Knoydart is a lonely peninsula in the West Highlands, a place of spectacular mountains and hill passes. No public roads exist and the visitor nowadays has to walk many miles to get there or take a boat from the busy fishing village of Mallaig. The population, plus visitors, is now around 200 people, but once it was 1,000 and their homes were scattered around the peninsula with the main community sited in the fertile bay of Inverie.

The land originally belonged to the Catholic Macdonnels of Glen Garry, but in time many people emigrated voluntarily or were cleared to make way for sheep.
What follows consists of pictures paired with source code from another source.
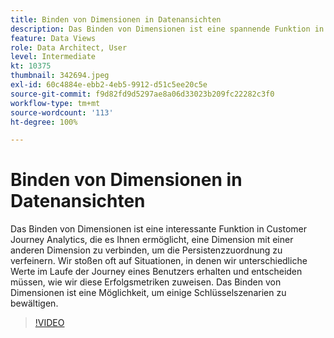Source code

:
 ```yaml
---
title: Binden von Dimensionen in Datenansichten
description: Das Binden von Dimensionen ist eine spannende Funktion in Customer Journey Analytics, die es Ihnen ermöglicht, eine Dimension mit einer anderen Dimension zu verbinden ... (Beschreibungen sollten zwischen 60 und 160 Zeichen lang sein)
feature: Data Views
role: Data Architect, User
level: Intermediate
kt: 10375
thumbnail: 342694.jpeg
exl-id: 60c4884e-ebb2-4eb5-9912-d51c5ee20c5e
source-git-commit: f9d82fd9d5297ae8a06d33023b209fc22282c3f0
workflow-type: tm+mt
source-wordcount: '113'
ht-degree: 100%

---
```


# Binden von Dimensionen in Datenansichten

Das Binden von Dimensionen ist eine interessante Funktion in Customer Journey Analytics, die es Ihnen ermöglicht, eine Dimension mit einer anderen Dimension zu verbinden, um die Persistenzzuordnung zu verfeinern. Wir stoßen oft auf Situationen, in denen wir unterschiedliche Werte im Laufe der Journey eines Benutzers erhalten und entscheiden müssen, wie wir diese Erfolgsmetriken zuweisen. Das Binden von Dimensionen ist eine Möglichkeit, um einige Schlüsselszenarien zu bewältigen.

>[!VIDEO](https://video.tv.adobe.com/v/3409824/?quality=12&learn=on&captions=ger)

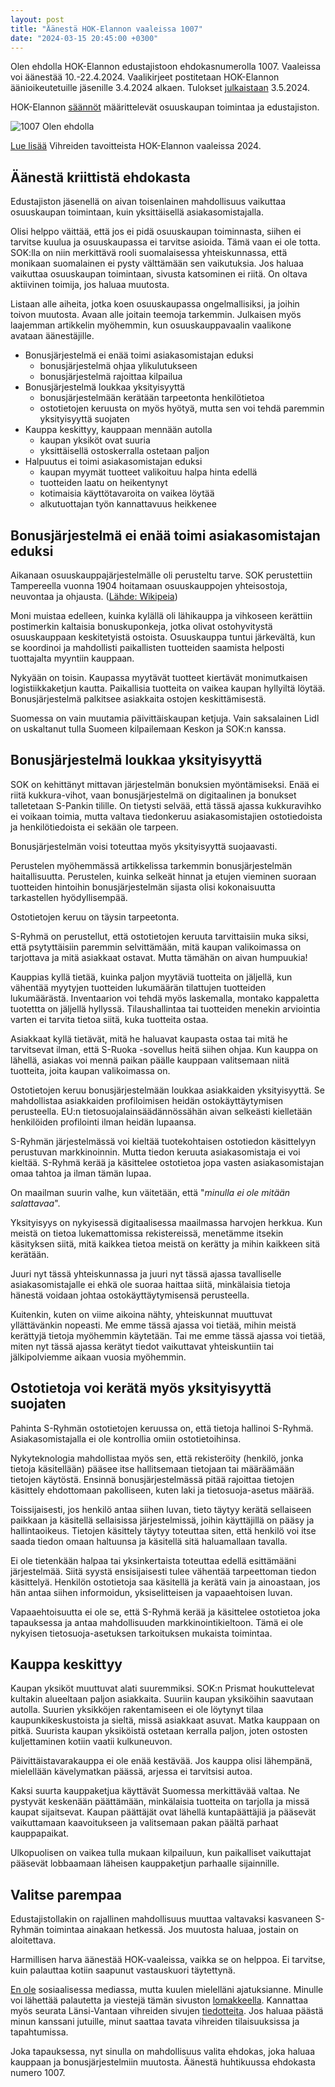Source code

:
 ```yaml
---
layout: post
title: "Äänestä HOK-Elannon vaaleissa 1007"
date: "2024-03-15 20:45:00 +0300"
---
```


Olen ehdolla HOK-Elannon edustajistoon ehdokasnumerolla 1007. Vaaleissa voi äänestää 10.-22.4.2024. Vaalikirjeet postitetaan HOK-Elannon äänioikeutetuille jäsenille 3.4.2024 alkaen. Tulokset [julkaistaan](https://osuuskauppavaalit.fi/hok-elanto) 3.5.2024.

HOK-Elannon [säännöt](https://cdn.aok.wp.s-cloud.fi/uploads/sites/22/2021/06/29142603/saannot-ja-vaalijarjestys-2021.pdf) määrittelevät osuuskaupan toimintaa ja edustajiston.

![1007 Olen ehdolla](https://misc.karilaalo.fi/vihreat/1007_HOK_vaalit.png)

[Lue lisää](https://www.uudenmaanvihreat.fi/hok-elannon-edustajiston-vaalit-2024/) Vihreiden tavoitteista HOK-Elannon vaaleissa 2024.

## Äänestä kriittistä ehdokasta

Edustajiston jäsenellä on aivan toisenlainen mahdollisuus vaikuttaa osuuskaupan toimintaan, kuin yksittäisellä asiakasomistajalla.

Olisi helppo väittää, että jos ei pidä osuuskaupan toiminnasta, siihen ei tarvitse kuulua ja osuuskaupassa ei tarvitse asioida. Tämä vaan ei ole totta. SOK:lla on niin merkittävä rooli suomalaisessa yhteiskunnassa, että monikaan suomalainen ei pysty välttämään sen vaikutuksia. Jos haluaa vaikuttaa osuuskaupan toimintaan, sivusta katsominen ei riitä. On oltava aktiivinen toimija, jos haluaa muutosta.

Listaan alle aiheita, jotka koen osuuskaupassa ongelmallisiksi, ja joihin toivon muutosta. Avaan alle joitain teemoja tarkemmin. Julkaisen myös laajemman artikkelin myöhemmin, kun osuuskauppavaalin vaalikone avataan äänestäjille.

* Bonusjärjestelmä ei enää toimi asiakasomistajan eduksi
    * bonusjärjestelmä ohjaa ylikulutukseen
    * bonusjärjestelmä rajoittaa kilpailua
* Bonusjärjestelmä loukkaa yksityisyyttä
    * bonusjärjestelmään kerätään tarpeetonta henkilötietoa
    * ostotietojen keruusta on myös hyötyä, mutta sen voi tehdä paremmin yksityisyyttä suojaten
* Kauppa keskittyy, kauppaan mennään autolla
    * kaupan yksiköt ovat suuria
    * yksittäisellä ostoskerralla ostetaan paljon
* Halpuutus ei toimi asiakasomistajan eduksi
    * kaupan myymät tuotteet valikoituu halpa hinta edellä
    * tuotteiden laatu on heikentynyt
    * kotimaisia käyttötavaroita on vaikea löytää
    * alkutuottajan työn kannattavuus heikkenee

## Bonusjärjestelmä ei enää toimi asiakasomistajan eduksi

Aikanaan osuuskauppajärjestelmälle oli perusteltu tarve. SOK perustettiin Tampereella vuonna 1904 hoitamaan osuuskauppojen yhteisostoja, neuvontaa ja ohjausta. ([Lähde: Wikipeia](https://fi.wikipedia.org/wiki/S-ryhmä))

Moni muistaa edelleen, kuinka kylällä oli lähikauppa ja vihkoseen kerättiin postimerkin kaltaisia bonuskuponkeja, jotka olivat ostohyvitystä osuuskauppaan keskitetyistä ostoista. Osuuskauppa tuntui järkevältä, kun se koordinoi ja mahdollisti paikallisten tuotteiden saamista helposti tuottajalta myyntiin kauppaan.

Nykyään on toisin. Kaupassa myytävät tuotteet kiertävät monimutkaisen logistiikkaketjun kautta. Paikallisia tuotteita on vaikea kaupan hyllyiltä löytää. Bonusjärjestelmä palkitsee asiakkaita ostojen keskittämisestä.

Suomessa on vain muutamia päivittäiskaupan ketjuja. Vain saksalainen Lidl on uskaltanut tulla Suomeen kilpailemaan Keskon ja SOK:n kanssa.

## Bonusjärjestelmä loukkaa yksityisyyttä

SOK on kehittänyt mittavan järjestelmän bonuksien myöntämiseksi. Enää ei riitä kukkura-vihot, vaan bonusjärjestelmä on digitaalinen ja bonukset talletetaan S-Pankin tilille. On tietysti selvää, että tässä ajassa kukkuravihko ei voikaan toimia, mutta valtava tiedonkeruu asiakasomistajien ostotiedoista ja henkilötiedoista ei sekään ole tarpeen.

Bonusjärjestelmän voisi toteuttaa myös yksityisyyttä suojaavasti.

Perustelen myöhemmässä artikkelissa tarkemmin bonusjärjestelmän haitallisuutta. Perustelen, kuinka selkeät hinnat ja etujen vieminen suoraan tuotteiden hintoihin bonusjärjestelmän sijasta olisi kokonaisuutta tarkastellen hyödyllisempää.

Ostotietojen keruu on täysin tarpeetonta.

S-Ryhmä on perustellut, että ostotietojen keruuta tarvittaisiin muka siksi, että psytyttäisiin paremmin selvittämään, mitä kaupan valikoimassa on tarjottava ja mitä asiakkaat ostavat. Mutta tämähän on aivan humpuukia!

Kauppias kyllä tietää, kuinka paljon myytäviä tuotteita on jäljellä, kun vähentää myytyjen tuotteiden lukumäärän tilattujen tuotteiden lukumäärästä. Inventaarion voi tehdä myös laskemalla, montako kappaletta tuotettta on jäljellä hyllyssä. Tilaushallintaa tai tuotteiden menekin arviointia varten ei tarvita tietoa siitä, kuka tuotteita ostaa.

Asiakkaat kyllä tietävät, mitä he haluavat kaupasta ostaa tai mitä he tarvitsevat ilman, että S-Ruoka -sovellus heitä siihen ohjaa. Kun kauppa on lähellä, asiakas voi mennä paikan päälle kauppaan valitsemaan niitä tuotteita, joita kaupan valikoimassa on.

Ostotietojen keruu bonusjärjestelmään loukkaa asiakkaiden yksityisyyttä. Se mahdollistaa asiakkaiden profiloimisen heidän ostokäyttäytymisen perusteella. EU:n tietosuojalainsäädännössähän aivan selkeästi kielletään henkilöiden profilointi ilman heidän lupaansa.

S-Ryhmän järjestelmässä voi kieltää tuotekohtaisen ostotiedon käsittelyyn perustuvan markkinoinnin. Mutta tiedon keruuta asiakasomistaja ei voi kieltää. S-Ryhmä kerää ja käsittelee ostotietoa jopa vasten asiakasomistajan omaa tahtoa ja ilman tämän lupaa.

On maailman suurin valhe, kun väitetään, että "_minulla ei ole mitään salattavaa_".

Yksityisyys on nykyisessä digitaalisessa maailmassa harvojen herkkua. Kun meistä on tietoa lukemattomissa rekistereissä, menetämme itsekin käsityksen siitä, mitä kaikkea tietoa meistä on kerätty ja mihin kaikkeen sitä kerätään.

Juuri nyt tässä yhteiskunnassa ja juuri nyt tässä ajassa tavalliselle asiakasomistajalle ei ehkä ole suoraa haittaa siitä, minkälaisia tietoja hänestä voidaan johtaa ostokäyttäytymisensä perusteella.

Kuitenkin, kuten on viime aikoina nähty, yhteiskunnat muuttuvat yllättävänkin nopeasti. Me emme tässä ajassa voi tietää, mihin meistä kerättyjä tietoja myöhemmin käytetään. Tai me emme tässä ajassa voi tietää, miten nyt tässä ajassa kerätyt tiedot vaikuttavat yhteiskuntiin tai jälkipolviemme aikaan vuosia myöhemmin.

## Ostotietoja voi kerätä myös yksityisyyttä suojaten

Pahinta S-Ryhmän ostotietojen keruussa on, että tietoja hallinoi S-Ryhmä. Asiakasomistajalla ei ole kontrollia omiin ostotietoihinsa.

Nykyteknologia mahdollistaa myös sen, että rekisteröity (henkilö, jonka tietoja käsitellään) pääsee itse hallitsemaan tietojaan tai määräämään tietojen käytöstä. Ensinnä bonusjärjestelmässä pitää rajoittaa tietojen käsittely ehdottomaan pakolliseen, kuten laki ja tietosuoja-asetus määrää.

Toissijaisesti, jos henkilö antaa siihen luvan, tieto täytyy kerätä sellaiseen paikkaan ja käsitellä sellaisissa järjestelmissä, joihin käyttäjillä on pääsy ja hallintaoikeus. Tietojen käsittely täytyy toteuttaa siten, että henkilö voi itse saada tiedon omaan haltuunsa ja käsitellä sitä haluamallaan tavalla.

Ei ole tietenkään halpaa tai yksinkertaista toteuttaa edellä esittämääni järjestelmää. Siitä syystä ensisijaisesti tulee vähentää tarpeettoman tiedon käsittelyä. Henkilön ostotietoja saa käsitellä ja kerätä vain ja ainoastaan, jos hän antaa siihen informoidun, yksiselitteisen ja vapaaehtoisen luvan.

Vapaaehtoisuutta ei ole se, että S-Ryhmä kerää ja käsittelee ostotietoa joka tapauksessa ja antaa mahdollisuuden markkinointikieltoon. Tämä ei ole nykyisen tietosuoja-asetuksen tarkoituksen mukaista toimintaa.

## Kauppa keskittyy

Kaupan yksiköt muuttuvat alati suuremmiksi. SOK:n Prismat houkuttelevat kultakin alueeltaan paljon asiakkaita. Suuriin kaupan yksiköihin saavutaan autolla. Suurien yksikköjen rakentamiseen ei ole löytynyt tilaa kaupunkikeskustoista ja sieltä, missä asiakkaat asuvat. Matka kauppaan on pitkä. Suurista kaupan yksiköistä ostetaan kerralla paljon, joten ostosten kuljettaminen kotiin vaatii kulkuneuvon.

Päivittäistavarakauppa ei ole enää kestävää. Jos kauppa olisi lähempänä, mielellään kävelymatkan päässä, arjessa ei tarvitsisi autoa. 

Kaksi suurta kauppaketjua käyttävät Suomessa merkittävää valtaa. Ne pystyvät keskenään päättämään, minkälaisia tuotteita on tarjolla ja missä kaupat sijaitsevat. Kaupan päättäjät ovat lähellä kuntapäättäjiä ja pääsevät vaikuttamaan kaavoitukseen ja valitsemaan pakan päältä parhaat kauppapaikat. 

Ulkopuolisen on vaikea tulla mukaan kilpailuun, kun paikalliset vaikuttajat pääsevät lobbaamaan läheisen kauppaketjun parhaalle sijainnille.

## Valitse parempaa

Edustajistollakin on rajallinen mahdollisuus muuttaa valtavaksi kasvaneen S-Ryhmän toimintaa ainakaan hetkessä. Jos muutosta haluaa, jostain on aloitettava.

Harmillisen harva äänestää HOK-vaaleissa, vaikka se on helppoa. Ei tarvitse, kuin palauttaa kotiin saapunut vastauskuori täytettynä.

[En ole](./internet-on-rikki) sosiaalisessa mediassa, mutta kuulen mielelläni ajatuksianne. Minulle voi lähettää palautetta ja viestejä tämän sivuston [lomakkeella](/misc/contactForm.html). Kannattaa myös seurata Länsi-Vantaan vihreiden sivujen [tiedotteita](https://lansivantaanvihreat.fi). Jos haluaa päästä minun kanssani jutuille, minut saattaa tavata vihreiden tilaisuuksissa ja tapahtumissa.

Joka tapauksessa, nyt sinulla on mahdollisuus valita ehdokas, joka haluaa kauppaan ja bonusjärjestelmiin muutosta. Äänestä huhtikuussa ehdokasta numero 1007.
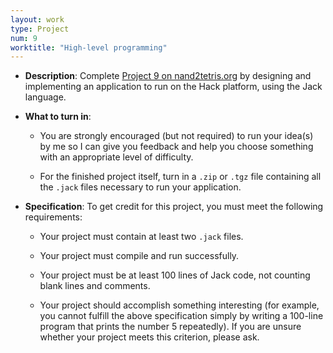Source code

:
 ```yaml
---
layout: work
type: Project
num: 9
worktitle: "High-level programming"
---
```


* **Description**: Complete [Project 9 on
      nand2tetris.org](https://www.nand2tetris.org/project09) by
      designing and implementing an application to run on the Hack
      platform, using the Jack language.

* **What to turn in**:

    - You are strongly encouraged (but not required) to run your
      idea(s) by me so I can give you feedback and help you choose
      something with an appropriate level of difficulty.

    - For the finished project itself, turn in a `.zip` or `.tgz` file
      containing all the `.jack` files necessary to run your application.

* **Specification**: To get credit for this project, you must meet the
  following requirements:

    - Your project must contain at least two `.jack` files.

    - Your project must compile and run successfully.

    - Your project must be at least 100 lines of Jack code, not
      counting blank lines and comments.

    - Your project should accomplish something interesting (for
      example, you cannot fulfill the above specification simply by
      writing a 100-line program that prints the number 5
      repeatedly).  If you are unsure whether your project meets this
      criterion, please ask.
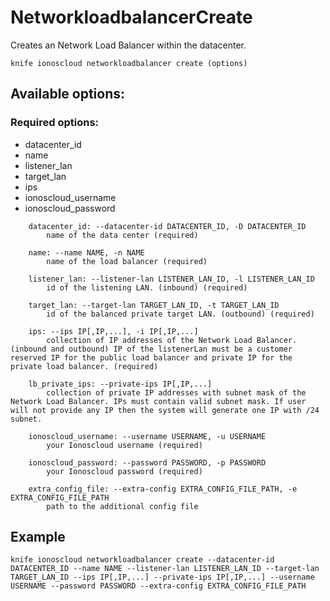 # NetworkloadbalancerCreate

Creates an Network Load Balancer within the datacenter.

```text
knife ionoscloud networkloadbalancer create (options)
```

## Available options:

### Required options:

* datacenter\_id
* name
* listener\_lan
* target\_lan
* ips
* ionoscloud\_username
* ionoscloud\_password

```text
    datacenter_id: --datacenter-id DATACENTER_ID, -D DATACENTER_ID
        name of the data center (required)

    name: --name NAME, -n NAME
        name of the load balancer (required)

    listener_lan: --listener-lan LISTENER_LAN_ID, -l LISTENER_LAN_ID
        id of the listening LAN. (inbound) (required)

    target_lan: --target-lan TARGET_LAN_ID, -t TARGET_LAN_ID
        id of the balanced private target LAN. (outbound) (required)

    ips: --ips IP[,IP,...], -i IP[,IP,...]
        collection of IP addresses of the Network Load Balancer. (inbound and outbound) IP of the listenerLan must be a customer reserved IP for the public load balancer and private IP for the private load balancer. (required)

    lb_private_ips: --private-ips IP[,IP,...]
        collection of private IP addresses with subnet mask of the Network Load Balancer. IPs must contain valid subnet mask. If user will not provide any IP then the system will generate one IP with /24 subnet.

    ionoscloud_username: --username USERNAME, -u USERNAME
        your Ionoscloud username (required)

    ionoscloud_password: --password PASSWORD, -p PASSWORD
        your Ionoscloud password (required)

    extra_config_file: --extra-config EXTRA_CONFIG_FILE_PATH, -e EXTRA_CONFIG_FILE_PATH
        path to the additional config file

```
## Example

```text
knife ionoscloud networkloadbalancer create --datacenter-id DATACENTER_ID --name NAME --listener-lan LISTENER_LAN_ID --target-lan TARGET_LAN_ID --ips IP[,IP,...] --private-ips IP[,IP,...] --username USERNAME --password PASSWORD --extra-config EXTRA_CONFIG_FILE_PATH
```
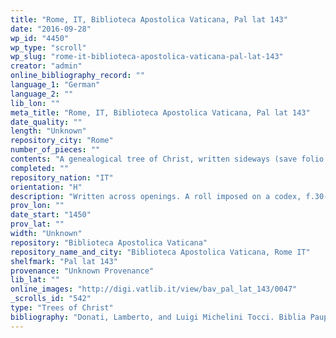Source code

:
 ```yaml
---
title: "Rome, IT, Biblioteca Apostolica Vaticana, Pal lat 143"
date: "2016-09-28"
wp_id: "4450"
wp_type: "scroll"
wp_slug: "rome-it-biblioteca-apostolica-vaticana-pal-lat-143"
creator: "admin"
online_bibliography_record: ""
language_1: "German"
language_2: ""
lib_lon: ""
meta_title: "Rome, IT, Biblioteca Apostolica Vaticana, Pal lat 143"
date_quality: ""
length: "Unknown"
repository_city: "Rome"
number_of_pieces: ""
contents: "A genealogical tree of Christ, written sideways (save folio 30r), headed “Dis ist ein baum indem man lichtlich des biblisthen hystorien geschicht in gedencken mag.”"
completed: ""
repository_nation: "IT"
orientation: "H"
description: "Written across openings. A roll imposed on a codex, f.30-40, on paper."
prov_lon: ""
date_start: "1450"
prov_lat: ""
width: "Unknown"
repository: "Biblioteca Apostolica Vaticana"
repository_name_and_city: "Biblioteca Apostolica Vaticana, Rome IT"
shelfmark: "Pal lat 143"
provenance: "Unknown Provenance"
lib_lat: ""
online_images: "http://digi.vatlib.it/view/bav_pal_lat_143/0047"
_scrolls_id: "542"
type: "Trees of Christ"
bibliography: "Donati, Lamberto, and Luigi Michelini Tocci. Biblia Pauperum: Riproduzione Del Codice Palatino Latino 143. Vol. 4. Codices E Vaticanis Selecti. Series Minor. Città del Vaticano: Biblioteca apostolica vaticana, 1979.<br/> Lobrichon, Guy. “Le Bibbie Ad Immagini Secoli XII-XV.” In Forme E Modelli Della Tradizione Manoscritta Della Bibbia: A Cura Di Paolo Cherubini, 423–58. Littera Antiqua 13. Città del Vaticano: Scuola Vaticana di Paleografia, Diplomatica e Archivistica, 2005. p.451."
---
```



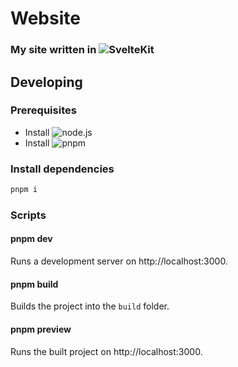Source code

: # Website

### My site written in ![SvelteKit](https://kit.svelte.dev)

## Developing

### Prerequisites
- Install ![node.js](https://nodejs.org)
- Install ![pnpm](https://pnpm.io/)

### Install dependencies
```bash
pnpm i
```
### Scripts

#### pnpm dev
Runs a development server on http://localhost:3000.

#### pnpm build
Builds the project into the `build` folder.

#### pnpm preview
Runs the built project on http://localhost:3000.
The estate was sold to a London ironmaster and most of the remaining 400 people were evicted by force, their crofting holdings destroyed and the people driven like cattle aboard a waiting transport ship supplied by the British government. Only a handful remained and clung on as crofters or estate workers. In 1948, local men sought land for crofting and were refused by the then Knoydart owner, Lord Brocket, who also stopped all other development on his estate and who barred the public from traversing his lands.

Fr MacPherson supported the men and worked out a long-term development plan for the area involving forestry, fishing and crofting, but Lord Brocket refused to cooperate. Eventually, six of the men, some of whom had fought in the Second World War, simply took the land. They marched in led by Father MacPherson and pegged out claims and began clearing the ground. The seventh man was in the Army, but was there in spirit. Lord Brocket brought in the police and then took legal action against the men in the Court of Session in Edinburgh, Fr MacPherson helped prepare their legal case and tried to persuade a supine Government to help the men. Scottish public opinion was outraged, but Lord Brocket won the court case. The men had to leave and the land raid failed, but unknown to the people in 1948 there was to be a later, happier chapter. Their action and Fr MacPherson’s leadership was to help inspire later land ownership changes.

Fr MacPherson continued to care for the remaining Knoydart residents and in 1969 he became Bishop of Argyll and the Isles. He always strove to improve the wellbeing of the people of the Highlands and Islands and became a member of the Government commission, the Highlands and Islands Development Board. It is a measure of the respect with which he was held that the Board cancelled a key meeting so they could all attend his Episcopal ordination.

CHANGE IN LAND-OWNERSHIP
The land-owning scene in Scotland has now vastly changed for the better. New legislation means that rural communities can set up trusts in areas where owners are willing to sell the land. This is a growing trend encouraged by the Scottish Government and land-owning communities have sprung up in the Highlands and islands. A modern memorial has been erected on Lewis to crofters there who marched onto a sporting estate to reclaim land. Other memorials have been erected on Skye commemorating 19th century crofters and their wives who fought the police trying to arrest protest activist leaders who had organised rent strikes or defended their grazing rights.

Modern people of Knoydart and their friends also set up a land-owning trust, the Knoydart Foundation, and received invaluable help from the conservation charity, the John Muir Trust to purchase much of the land. Lord Brocket’s estate in time was broken up, but remnants of the old times still lingered. A modern owner refused permission for a cairn to the Seven Men to be erected in his area of Knoydart, but in 1998 it was nevertheless erected there on public ground close to Inverie pier. Enlightened modern legislation means that the general public have the right to responsible access to the glens, hills, moors, fields and coasts of Scotland. The days when men like Lord Brocket could block all access have gone.

The Seven Men of Knoydart and Fr MacPherson thought they had failed. In fact, public opinion was inspired by them and in time land-ownership in Scotland was changed for the better.